**Activity:** Find "for the form" in the data below; transcribe the line it appears on and each line after it, exactly, to the end, and nothing else.

**Records supplied:**
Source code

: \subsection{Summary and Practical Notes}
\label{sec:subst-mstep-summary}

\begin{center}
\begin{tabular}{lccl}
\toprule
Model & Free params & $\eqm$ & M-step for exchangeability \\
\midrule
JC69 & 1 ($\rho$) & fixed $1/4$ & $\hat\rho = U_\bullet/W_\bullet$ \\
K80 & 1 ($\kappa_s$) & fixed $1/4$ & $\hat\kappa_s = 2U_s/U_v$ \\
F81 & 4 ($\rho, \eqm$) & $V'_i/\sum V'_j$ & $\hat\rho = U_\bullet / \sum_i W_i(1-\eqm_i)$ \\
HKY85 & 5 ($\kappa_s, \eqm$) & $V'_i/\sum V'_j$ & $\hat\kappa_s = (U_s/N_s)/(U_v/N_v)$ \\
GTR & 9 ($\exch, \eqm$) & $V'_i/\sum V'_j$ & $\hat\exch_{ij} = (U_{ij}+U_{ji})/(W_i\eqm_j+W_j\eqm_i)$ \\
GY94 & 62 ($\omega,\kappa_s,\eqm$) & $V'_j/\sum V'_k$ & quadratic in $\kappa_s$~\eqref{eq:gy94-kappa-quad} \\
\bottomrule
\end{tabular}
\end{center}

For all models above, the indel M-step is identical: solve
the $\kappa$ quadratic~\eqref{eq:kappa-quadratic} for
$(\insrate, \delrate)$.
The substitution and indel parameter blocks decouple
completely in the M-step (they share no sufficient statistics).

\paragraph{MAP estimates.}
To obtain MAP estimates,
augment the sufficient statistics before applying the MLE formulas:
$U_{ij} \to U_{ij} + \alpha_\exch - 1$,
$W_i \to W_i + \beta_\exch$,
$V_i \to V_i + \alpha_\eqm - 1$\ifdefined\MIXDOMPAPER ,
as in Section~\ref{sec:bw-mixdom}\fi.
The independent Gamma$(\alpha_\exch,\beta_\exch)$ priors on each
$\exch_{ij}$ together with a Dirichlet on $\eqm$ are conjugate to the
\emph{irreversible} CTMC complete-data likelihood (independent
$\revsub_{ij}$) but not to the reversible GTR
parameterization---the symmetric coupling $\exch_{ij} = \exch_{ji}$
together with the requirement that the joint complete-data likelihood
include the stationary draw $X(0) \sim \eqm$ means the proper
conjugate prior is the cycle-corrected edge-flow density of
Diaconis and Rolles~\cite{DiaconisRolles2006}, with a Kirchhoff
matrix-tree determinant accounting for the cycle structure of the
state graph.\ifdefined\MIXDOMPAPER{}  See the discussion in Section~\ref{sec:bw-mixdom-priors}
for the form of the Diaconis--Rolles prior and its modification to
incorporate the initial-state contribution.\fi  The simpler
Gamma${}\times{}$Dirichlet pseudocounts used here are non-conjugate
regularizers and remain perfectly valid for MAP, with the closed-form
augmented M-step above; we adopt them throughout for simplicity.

**Your response:**
for the form of the Diaconis--Rolles prior and its modification to
incorporate the initial-state contribution.\fi  The simpler
Gamma${}\times{}$Dirichlet pseudocounts used here are non-conjugate
regularizers and remain perfectly valid for MAP, with the closed-form
augmented M-step above; we adopt them throughout for simplicity.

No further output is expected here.